ASSIGNMENT -> Copy all the lines of the data that include the word "testing".

DATA RECORDS ->
┄┄┄┄┄┄┄┄┄┄

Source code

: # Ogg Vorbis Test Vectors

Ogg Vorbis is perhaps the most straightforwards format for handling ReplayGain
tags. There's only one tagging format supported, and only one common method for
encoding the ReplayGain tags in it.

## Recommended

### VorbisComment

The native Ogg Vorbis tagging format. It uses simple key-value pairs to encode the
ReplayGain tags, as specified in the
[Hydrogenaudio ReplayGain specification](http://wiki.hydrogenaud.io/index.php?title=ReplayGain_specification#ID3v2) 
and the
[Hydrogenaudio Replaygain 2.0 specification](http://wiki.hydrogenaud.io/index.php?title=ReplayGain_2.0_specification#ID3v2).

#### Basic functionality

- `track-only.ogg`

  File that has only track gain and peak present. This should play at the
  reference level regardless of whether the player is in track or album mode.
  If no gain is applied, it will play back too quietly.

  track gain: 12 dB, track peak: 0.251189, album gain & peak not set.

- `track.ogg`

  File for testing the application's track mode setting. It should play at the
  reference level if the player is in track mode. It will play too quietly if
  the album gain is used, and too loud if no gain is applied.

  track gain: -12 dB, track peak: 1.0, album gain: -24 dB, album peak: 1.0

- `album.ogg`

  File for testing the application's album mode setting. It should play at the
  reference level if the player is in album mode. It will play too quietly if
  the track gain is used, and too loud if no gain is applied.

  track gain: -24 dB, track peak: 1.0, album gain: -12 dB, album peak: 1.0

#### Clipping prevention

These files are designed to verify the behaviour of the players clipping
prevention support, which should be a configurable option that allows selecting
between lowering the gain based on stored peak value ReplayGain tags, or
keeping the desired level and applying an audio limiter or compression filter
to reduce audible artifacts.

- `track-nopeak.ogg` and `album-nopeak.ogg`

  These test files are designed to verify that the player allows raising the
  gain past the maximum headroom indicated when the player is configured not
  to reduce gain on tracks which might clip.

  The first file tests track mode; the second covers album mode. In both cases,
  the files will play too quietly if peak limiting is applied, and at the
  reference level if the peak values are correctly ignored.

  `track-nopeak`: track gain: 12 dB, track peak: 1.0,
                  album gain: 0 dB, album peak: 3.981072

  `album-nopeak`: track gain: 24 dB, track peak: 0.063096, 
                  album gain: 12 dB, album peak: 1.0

┄┄┄┄┄┄┄┄┄┄

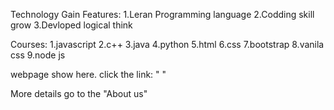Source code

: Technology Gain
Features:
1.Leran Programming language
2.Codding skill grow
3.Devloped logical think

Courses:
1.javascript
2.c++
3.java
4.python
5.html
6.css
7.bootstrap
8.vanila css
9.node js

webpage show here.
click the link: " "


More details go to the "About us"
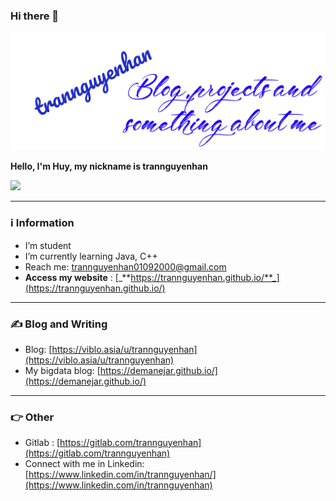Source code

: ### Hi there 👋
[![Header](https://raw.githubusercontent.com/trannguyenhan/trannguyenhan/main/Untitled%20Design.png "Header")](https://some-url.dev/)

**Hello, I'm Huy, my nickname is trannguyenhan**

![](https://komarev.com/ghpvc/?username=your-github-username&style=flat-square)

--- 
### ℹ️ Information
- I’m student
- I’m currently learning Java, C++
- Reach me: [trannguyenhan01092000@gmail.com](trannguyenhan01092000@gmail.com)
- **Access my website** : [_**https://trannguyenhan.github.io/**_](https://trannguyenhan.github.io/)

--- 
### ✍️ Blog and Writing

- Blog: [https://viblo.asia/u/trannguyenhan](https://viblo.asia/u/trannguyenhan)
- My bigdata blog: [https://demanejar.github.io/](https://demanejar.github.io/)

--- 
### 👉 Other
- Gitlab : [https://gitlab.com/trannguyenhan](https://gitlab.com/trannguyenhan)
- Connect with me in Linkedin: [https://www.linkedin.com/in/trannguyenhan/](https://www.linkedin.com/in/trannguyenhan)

┄┄┄┄┄┄┄┄┄┄

EXERCISE RESULT ->
  File for testing the application's track mode setting. It should play at the
  File for testing the application's album mode setting. It should play at the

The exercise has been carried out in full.